**Task statement:** With both ends included, transcribe exactly the records below from their first line to the line that contains "video on gradient".
[Opening Entries provided section]
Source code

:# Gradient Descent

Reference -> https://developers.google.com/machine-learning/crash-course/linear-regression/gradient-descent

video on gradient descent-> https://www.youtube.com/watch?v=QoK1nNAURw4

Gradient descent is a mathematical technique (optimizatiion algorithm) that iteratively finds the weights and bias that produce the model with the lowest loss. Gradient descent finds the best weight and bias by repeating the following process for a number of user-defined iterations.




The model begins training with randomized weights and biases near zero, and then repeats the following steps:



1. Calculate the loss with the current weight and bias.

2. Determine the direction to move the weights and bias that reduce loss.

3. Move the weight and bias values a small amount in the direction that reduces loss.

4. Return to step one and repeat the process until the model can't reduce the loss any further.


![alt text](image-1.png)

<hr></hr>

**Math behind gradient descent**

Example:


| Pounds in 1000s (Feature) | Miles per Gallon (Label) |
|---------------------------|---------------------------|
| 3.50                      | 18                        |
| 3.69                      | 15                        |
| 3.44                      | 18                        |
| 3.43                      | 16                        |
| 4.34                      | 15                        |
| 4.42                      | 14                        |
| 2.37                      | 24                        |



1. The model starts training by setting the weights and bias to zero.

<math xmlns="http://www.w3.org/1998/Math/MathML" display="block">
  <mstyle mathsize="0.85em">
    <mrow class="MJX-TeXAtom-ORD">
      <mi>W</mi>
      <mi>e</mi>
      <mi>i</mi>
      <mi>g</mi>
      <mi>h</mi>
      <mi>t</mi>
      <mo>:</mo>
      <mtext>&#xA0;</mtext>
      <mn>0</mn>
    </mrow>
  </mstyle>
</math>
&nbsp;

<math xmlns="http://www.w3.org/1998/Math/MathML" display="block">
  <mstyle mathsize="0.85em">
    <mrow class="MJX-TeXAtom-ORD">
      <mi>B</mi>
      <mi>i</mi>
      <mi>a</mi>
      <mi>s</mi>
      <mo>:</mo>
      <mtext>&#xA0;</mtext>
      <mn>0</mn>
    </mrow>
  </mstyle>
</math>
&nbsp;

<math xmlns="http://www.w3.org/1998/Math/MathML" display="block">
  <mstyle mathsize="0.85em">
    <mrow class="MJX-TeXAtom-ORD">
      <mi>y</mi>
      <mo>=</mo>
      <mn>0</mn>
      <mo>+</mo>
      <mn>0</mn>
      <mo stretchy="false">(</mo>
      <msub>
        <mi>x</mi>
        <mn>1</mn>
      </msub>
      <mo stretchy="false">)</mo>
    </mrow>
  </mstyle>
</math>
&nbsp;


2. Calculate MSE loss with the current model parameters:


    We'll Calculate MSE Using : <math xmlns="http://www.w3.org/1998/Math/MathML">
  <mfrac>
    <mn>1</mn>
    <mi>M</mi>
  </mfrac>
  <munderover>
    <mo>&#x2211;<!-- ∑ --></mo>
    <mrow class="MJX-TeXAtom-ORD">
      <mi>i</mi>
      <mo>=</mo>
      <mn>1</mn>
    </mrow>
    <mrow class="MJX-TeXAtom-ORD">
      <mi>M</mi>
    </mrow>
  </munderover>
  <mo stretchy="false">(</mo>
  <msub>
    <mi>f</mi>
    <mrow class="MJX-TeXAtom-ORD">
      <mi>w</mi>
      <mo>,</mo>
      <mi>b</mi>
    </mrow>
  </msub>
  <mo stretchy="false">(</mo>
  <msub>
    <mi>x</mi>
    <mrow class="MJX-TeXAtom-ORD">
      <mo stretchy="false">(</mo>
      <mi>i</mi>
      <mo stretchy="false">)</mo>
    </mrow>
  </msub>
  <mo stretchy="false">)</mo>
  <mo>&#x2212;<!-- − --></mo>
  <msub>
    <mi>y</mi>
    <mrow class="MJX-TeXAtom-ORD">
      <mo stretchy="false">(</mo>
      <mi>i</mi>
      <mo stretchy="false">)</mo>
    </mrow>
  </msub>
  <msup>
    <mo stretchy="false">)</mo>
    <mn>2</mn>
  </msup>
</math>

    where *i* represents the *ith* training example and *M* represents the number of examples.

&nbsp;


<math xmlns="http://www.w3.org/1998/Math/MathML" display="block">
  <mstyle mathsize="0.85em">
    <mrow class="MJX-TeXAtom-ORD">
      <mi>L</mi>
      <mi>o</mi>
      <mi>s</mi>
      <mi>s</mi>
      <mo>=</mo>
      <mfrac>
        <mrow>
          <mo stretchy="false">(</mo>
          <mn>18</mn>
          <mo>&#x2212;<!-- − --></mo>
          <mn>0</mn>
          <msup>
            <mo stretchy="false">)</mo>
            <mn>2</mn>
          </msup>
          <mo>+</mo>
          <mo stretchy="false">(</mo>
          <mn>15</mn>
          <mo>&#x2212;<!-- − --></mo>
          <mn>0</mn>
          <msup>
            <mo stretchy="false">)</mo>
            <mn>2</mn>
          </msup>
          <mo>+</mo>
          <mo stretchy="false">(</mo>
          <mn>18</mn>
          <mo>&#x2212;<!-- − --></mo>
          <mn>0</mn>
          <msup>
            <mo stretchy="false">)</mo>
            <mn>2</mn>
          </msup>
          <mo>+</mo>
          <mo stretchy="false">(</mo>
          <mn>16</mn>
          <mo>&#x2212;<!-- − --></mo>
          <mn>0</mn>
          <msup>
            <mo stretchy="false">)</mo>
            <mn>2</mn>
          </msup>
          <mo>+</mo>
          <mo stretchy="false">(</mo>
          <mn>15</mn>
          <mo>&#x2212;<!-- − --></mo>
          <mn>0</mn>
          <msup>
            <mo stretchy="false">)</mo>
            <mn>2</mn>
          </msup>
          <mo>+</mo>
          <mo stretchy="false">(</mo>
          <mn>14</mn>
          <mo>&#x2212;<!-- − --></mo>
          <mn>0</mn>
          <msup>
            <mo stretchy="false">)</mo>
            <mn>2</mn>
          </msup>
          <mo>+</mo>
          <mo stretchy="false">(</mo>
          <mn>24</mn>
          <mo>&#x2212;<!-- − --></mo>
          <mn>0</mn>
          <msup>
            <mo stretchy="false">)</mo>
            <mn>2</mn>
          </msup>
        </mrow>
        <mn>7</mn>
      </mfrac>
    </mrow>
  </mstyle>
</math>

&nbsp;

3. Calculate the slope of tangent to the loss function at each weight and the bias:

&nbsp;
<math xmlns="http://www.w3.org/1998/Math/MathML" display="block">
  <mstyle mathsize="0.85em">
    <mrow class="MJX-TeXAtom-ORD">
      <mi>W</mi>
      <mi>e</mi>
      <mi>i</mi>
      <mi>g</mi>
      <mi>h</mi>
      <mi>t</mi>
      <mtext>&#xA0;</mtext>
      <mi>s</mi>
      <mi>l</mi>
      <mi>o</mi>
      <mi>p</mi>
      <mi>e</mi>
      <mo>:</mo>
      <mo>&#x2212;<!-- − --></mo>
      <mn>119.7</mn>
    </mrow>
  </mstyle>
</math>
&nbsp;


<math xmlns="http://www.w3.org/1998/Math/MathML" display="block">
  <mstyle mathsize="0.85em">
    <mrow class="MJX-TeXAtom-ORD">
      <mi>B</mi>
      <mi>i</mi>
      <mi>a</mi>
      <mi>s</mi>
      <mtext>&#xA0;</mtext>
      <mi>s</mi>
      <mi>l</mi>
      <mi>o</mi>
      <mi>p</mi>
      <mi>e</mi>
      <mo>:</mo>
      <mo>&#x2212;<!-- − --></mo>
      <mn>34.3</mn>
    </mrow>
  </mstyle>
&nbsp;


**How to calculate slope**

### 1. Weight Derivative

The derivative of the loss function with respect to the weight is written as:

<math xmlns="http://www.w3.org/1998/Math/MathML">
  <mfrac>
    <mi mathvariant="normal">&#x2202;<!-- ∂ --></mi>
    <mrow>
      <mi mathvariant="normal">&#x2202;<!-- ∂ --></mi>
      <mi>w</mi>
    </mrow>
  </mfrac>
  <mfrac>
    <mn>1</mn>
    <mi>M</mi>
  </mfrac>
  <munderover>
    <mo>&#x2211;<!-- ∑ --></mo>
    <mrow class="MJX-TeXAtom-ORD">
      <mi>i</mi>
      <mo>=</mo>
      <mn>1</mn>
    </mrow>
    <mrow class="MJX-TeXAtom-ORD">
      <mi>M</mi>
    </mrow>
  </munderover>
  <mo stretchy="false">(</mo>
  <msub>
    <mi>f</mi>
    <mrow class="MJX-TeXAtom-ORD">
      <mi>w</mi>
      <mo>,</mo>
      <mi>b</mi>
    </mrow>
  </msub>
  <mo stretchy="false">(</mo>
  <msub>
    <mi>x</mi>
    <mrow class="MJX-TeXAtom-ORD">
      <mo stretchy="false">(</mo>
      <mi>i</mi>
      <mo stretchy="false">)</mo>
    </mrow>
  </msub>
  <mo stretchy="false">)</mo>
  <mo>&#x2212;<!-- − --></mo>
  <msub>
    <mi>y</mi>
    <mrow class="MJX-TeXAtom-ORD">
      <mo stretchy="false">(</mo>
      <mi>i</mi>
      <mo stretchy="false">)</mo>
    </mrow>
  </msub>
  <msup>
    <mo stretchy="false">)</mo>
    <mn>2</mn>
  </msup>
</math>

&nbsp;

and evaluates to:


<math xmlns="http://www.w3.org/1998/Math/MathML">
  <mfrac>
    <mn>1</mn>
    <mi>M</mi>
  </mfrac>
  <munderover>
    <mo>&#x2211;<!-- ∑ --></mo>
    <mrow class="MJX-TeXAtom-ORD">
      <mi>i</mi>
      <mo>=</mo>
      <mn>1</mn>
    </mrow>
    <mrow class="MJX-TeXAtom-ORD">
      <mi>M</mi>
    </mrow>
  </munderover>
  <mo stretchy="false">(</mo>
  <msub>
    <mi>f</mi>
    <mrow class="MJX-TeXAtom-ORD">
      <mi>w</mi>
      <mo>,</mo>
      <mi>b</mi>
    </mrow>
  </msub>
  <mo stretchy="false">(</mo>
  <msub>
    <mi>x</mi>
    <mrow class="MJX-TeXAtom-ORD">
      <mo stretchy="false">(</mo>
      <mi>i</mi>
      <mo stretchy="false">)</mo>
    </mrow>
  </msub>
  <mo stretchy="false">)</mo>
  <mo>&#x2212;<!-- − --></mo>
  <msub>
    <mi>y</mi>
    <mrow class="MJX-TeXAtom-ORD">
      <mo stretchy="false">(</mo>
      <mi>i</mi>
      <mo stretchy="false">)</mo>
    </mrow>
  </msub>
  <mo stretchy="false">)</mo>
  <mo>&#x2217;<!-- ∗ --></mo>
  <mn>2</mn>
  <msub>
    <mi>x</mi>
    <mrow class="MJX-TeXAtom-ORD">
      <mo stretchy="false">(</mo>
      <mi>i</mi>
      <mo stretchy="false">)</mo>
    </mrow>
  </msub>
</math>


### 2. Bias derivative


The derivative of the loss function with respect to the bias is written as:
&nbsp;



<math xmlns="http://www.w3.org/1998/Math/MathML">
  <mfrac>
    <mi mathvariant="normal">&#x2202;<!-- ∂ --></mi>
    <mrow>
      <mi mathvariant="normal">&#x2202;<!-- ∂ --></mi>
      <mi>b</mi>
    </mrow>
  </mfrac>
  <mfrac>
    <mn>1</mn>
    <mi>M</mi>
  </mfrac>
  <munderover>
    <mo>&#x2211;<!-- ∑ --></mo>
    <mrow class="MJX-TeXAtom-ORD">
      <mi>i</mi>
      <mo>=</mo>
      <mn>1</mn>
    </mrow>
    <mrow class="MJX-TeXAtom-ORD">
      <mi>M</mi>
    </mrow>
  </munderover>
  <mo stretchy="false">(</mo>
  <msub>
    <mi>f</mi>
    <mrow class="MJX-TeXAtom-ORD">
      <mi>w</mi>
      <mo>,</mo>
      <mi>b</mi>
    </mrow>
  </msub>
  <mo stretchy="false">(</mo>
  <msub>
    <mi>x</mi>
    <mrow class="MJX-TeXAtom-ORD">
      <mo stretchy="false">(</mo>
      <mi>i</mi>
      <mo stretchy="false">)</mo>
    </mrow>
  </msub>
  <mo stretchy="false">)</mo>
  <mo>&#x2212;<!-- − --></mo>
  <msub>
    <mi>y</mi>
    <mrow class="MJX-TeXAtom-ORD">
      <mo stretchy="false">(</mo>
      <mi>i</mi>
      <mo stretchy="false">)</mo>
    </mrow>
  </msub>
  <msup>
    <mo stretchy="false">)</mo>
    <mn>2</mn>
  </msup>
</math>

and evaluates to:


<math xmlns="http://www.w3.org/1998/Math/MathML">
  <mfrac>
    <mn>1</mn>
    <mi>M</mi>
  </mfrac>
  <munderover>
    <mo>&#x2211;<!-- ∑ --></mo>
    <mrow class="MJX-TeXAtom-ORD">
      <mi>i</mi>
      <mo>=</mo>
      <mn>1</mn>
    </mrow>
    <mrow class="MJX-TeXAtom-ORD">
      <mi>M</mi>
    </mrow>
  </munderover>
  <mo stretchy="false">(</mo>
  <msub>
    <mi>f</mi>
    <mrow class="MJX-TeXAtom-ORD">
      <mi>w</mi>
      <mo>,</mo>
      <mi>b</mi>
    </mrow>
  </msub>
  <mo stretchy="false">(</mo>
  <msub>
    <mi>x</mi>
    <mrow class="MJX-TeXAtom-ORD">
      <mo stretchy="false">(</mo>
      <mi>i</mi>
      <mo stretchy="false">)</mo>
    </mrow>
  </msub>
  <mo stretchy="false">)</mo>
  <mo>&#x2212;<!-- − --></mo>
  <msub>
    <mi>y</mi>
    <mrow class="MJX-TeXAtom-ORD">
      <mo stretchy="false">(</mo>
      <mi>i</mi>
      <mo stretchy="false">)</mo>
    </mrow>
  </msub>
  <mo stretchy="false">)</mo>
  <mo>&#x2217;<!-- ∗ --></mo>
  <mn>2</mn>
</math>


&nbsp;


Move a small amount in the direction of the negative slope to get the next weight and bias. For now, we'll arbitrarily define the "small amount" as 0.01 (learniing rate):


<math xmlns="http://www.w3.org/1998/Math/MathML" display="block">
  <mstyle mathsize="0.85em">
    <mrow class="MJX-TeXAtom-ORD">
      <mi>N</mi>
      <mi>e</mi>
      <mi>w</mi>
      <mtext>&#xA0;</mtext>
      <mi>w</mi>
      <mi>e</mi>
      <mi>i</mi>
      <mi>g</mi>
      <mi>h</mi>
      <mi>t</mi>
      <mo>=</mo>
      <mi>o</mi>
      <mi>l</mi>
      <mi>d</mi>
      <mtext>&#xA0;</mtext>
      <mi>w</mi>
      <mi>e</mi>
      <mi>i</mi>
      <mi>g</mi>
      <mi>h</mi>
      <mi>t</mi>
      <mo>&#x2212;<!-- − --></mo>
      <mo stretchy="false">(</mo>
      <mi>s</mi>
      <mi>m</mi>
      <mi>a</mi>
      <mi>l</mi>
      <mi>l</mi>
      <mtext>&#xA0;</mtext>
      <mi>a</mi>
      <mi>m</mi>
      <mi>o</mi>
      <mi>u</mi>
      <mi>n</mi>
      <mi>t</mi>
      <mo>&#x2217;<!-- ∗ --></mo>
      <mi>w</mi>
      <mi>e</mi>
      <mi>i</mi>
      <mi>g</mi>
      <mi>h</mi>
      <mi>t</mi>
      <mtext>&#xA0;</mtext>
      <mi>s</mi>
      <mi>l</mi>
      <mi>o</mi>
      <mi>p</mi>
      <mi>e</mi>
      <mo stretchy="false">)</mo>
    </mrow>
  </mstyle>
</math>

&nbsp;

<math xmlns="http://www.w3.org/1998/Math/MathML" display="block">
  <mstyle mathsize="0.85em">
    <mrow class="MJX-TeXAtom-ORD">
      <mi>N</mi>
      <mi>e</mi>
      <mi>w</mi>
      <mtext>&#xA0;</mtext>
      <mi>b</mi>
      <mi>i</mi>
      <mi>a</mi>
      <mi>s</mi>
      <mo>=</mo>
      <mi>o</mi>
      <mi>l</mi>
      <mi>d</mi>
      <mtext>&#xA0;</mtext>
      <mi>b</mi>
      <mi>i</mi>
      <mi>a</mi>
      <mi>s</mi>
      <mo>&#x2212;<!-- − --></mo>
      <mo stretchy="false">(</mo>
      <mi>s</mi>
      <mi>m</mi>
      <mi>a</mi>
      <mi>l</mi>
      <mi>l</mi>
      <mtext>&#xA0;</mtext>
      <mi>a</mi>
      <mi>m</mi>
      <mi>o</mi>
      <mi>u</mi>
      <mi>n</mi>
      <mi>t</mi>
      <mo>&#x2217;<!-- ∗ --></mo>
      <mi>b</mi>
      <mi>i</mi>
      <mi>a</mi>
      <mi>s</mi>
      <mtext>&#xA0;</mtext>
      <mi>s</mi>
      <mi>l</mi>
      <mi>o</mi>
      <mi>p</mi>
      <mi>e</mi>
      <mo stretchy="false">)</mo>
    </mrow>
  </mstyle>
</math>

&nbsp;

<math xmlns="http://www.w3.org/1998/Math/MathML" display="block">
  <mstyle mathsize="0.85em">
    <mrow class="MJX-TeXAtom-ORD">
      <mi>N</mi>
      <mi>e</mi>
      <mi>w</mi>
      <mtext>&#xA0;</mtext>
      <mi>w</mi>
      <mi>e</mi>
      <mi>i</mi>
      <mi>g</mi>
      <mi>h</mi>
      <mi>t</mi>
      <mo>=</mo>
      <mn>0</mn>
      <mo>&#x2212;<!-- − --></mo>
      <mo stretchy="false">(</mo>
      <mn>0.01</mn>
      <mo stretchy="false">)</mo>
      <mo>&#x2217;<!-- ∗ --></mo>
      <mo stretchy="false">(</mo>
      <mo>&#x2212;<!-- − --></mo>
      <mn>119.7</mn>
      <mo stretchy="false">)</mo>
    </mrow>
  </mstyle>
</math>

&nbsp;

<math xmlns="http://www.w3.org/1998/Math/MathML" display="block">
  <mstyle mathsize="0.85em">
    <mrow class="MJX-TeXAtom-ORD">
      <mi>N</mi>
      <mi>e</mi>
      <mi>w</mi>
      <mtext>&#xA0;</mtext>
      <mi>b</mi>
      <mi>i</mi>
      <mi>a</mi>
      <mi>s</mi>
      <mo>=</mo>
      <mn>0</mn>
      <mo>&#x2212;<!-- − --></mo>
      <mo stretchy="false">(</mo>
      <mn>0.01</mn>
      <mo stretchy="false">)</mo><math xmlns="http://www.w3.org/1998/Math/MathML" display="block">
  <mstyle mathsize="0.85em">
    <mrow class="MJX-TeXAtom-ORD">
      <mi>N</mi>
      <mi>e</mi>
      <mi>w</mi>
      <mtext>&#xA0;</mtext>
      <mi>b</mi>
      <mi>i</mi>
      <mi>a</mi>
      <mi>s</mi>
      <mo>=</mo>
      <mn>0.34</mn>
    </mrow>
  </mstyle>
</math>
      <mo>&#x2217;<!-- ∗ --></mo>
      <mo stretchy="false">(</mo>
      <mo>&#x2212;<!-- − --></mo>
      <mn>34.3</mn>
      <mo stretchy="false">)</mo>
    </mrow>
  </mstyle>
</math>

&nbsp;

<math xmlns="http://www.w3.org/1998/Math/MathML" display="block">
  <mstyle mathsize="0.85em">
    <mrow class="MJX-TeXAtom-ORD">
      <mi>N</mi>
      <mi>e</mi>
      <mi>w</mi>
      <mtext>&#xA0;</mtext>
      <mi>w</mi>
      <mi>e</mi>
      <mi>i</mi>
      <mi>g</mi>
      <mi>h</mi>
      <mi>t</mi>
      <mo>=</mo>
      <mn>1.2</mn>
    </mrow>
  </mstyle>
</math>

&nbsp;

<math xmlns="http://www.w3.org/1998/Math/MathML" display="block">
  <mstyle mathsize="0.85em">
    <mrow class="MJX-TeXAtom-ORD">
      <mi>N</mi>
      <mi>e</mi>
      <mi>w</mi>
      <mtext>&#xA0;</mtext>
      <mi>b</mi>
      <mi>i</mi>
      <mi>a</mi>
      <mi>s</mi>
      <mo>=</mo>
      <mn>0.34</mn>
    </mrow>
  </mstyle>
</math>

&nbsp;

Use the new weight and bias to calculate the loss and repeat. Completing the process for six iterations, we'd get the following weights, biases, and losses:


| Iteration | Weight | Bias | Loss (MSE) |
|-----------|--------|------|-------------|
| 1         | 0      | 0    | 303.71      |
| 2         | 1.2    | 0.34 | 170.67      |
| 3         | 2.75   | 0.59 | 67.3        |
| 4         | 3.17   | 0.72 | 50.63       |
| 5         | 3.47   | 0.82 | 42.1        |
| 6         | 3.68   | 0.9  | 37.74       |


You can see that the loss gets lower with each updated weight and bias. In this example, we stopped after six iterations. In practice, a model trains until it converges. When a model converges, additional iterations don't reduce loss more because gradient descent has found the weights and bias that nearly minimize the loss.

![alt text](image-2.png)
[Closing Entries provided section]
**Solution to this problem:**
Source code

:# Gradient Descent

Reference -> https://developers.google.com/machine-learning/crash-course/linear-regression/gradient-descent

video on gradient descent-> https://www.youtube.com/watch?v=QoK1nNAURw4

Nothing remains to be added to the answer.